Go through the records and report each line holding the string "these".

--- Source records Enclosed Below ---

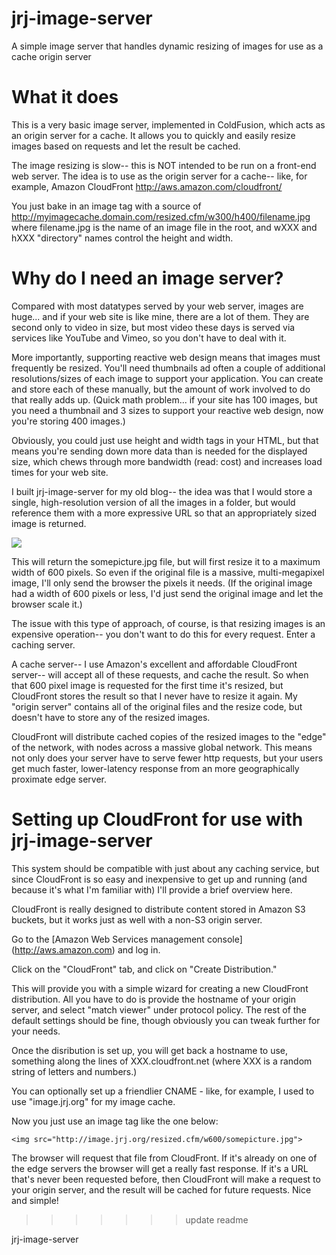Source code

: jrj-image-server
================

A simple image server that handles dynamic resizing of images for use as a cache origin server

What it does
================
This is a very basic image server, implemented in ColdFusion, which acts as an origin server for a cache. It allows you to quickly and easily resize images based on requests and let the result be cached.

The image resizing is slow-- this is NOT intended to be run on a front-end web server. The idea is to use as the origin server for a cache-- like, for example, Amazon CloudFront http://aws.amazon.com/cloudfront/  

You just bake in an image tag with a source of http://myimagecache.domain.com/resized.cfm/w300/h400/filename.jpg where filename.jpg is the name of an image file in the root, and wXXX and hXXX "directory" names control the height and width.

Why do I need an image server?
==============================
Compared with most datatypes served by your web server, images are huge... and if your web
site is like mine, there are a lot of them. They are second only to video in size, but 
most video these days is served via services like YouTube and Vimeo, so you don't have to
deal with it. 

More importantly, supporting reactive web design means that images must frequently be
resized. You'll need thumbnails ad often a couple of additional resolutions/sizes of each
image to support your application. You can create and store each of these manually, but
the amount of work involved to do that really adds up. (Quick math problem... if your
site has 100 images, but you need a thumbnail and 3 sizes to support your reactive web
design, now you're storing 400 images.)

Obviously, you could just use height and width tags in your HTML, but that means you're 
sending down more data than is needed for the displayed size, which chews through more
bandwidth (read: cost) and increases load times for your web site.

I built jrj-image-server for my old blog-- the idea was that I would store a single, 
high-resolution version of all the images in a folder, but would reference them with a 
more expressive URL so that an appropriately sized image is returned.

  <img src="http://www.jrj.org/resized.cfm/w600/somepicture.jpg">

This will return the somepicture.jpg file, but will first resize it to a maximum width of
600 pixels. So even if the original file is a massive, multi-megapixel image, I'll only
send the browser the pixels it needs. (If the original image had a width of 600 pixels
or less, I'd just send the original image and let the browser scale it.)

The issue with this type of approach, of course, is that resizing images is an expensive
operation-- you don't want to do this for every request. Enter a caching server.

A cache server-- I use Amazon's excellent and affordable CloudFront server-- will accept
all of these requests, and cache the result. So when that 600 pixel image is requested
for the first time it's resized, but CloudFront stores the result so that I never have
to resize it again. My "origin server" contains all of the original files and the resize
code, but doesn't have to store any of the resized images. 

CloudFront will distribute cached copies of the resized images to the "edge" of the
network, with nodes across a massive global network. This means not only does your server
have to serve fewer http requests, but your users get much faster, lower-latency response
from an more geographically proximate edge server. 

Setting up CloudFront for use with jrj-image-server
===================================================
This system should be compatible with just about any caching service, but since CloudFront
is so easy and inexpensive to get up and running (and because it's what I'm familiar with)
I'll provide a brief overview here.

CloudFront is really designed to distribute content stored in Amazon S3 buckets, but it
works just as well with a non-S3 origin server. 

Go to the [Amazon Web Services management console] (http://aws.amazon.com) and log in.

Click on the "CloudFront" tab, and click on "Create Distribution."

This will provide you with a simple wizard for creating a new CloudFront distribution. All
you have to do is provide the hostname of your origin server, and select "match viewer" 
under protocol policy. The rest of the default settings should be fine, though obviously
you can tweak further for your needs.

Once the disribution is set up, you will get back a hostname to use, something along the 
lines of XXX.cloudfront.net (where XXX is a random string of letters and numbers.)

You can optionally set up a friendlier CNAME - like, for example, I used to use 
"image.jrj.org" for my image cache.

Now you just use an image tag like the one below:

	<img src="http://image.jrj.org/resized.cfm/w600/somepicture.jpg">

The browser will request that file from CloudFront. If it's already on one of the edge
servers the browser will get a really fast response. If it's a URL that's never been
requested before, then CloudFront will make a request to your origin server, and the 
result will be cached for future requests. Nice and simple!
>>>>>>> update readme

jrj-image-server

--- End of Enclosed Source records ---

> [Your response]
most video these days is served via services like YouTube and Vimeo, so you don't have to
image to support your application. You can create and store each of these manually, but
all of these requests, and cache the result. So when that 600 pixel image is requested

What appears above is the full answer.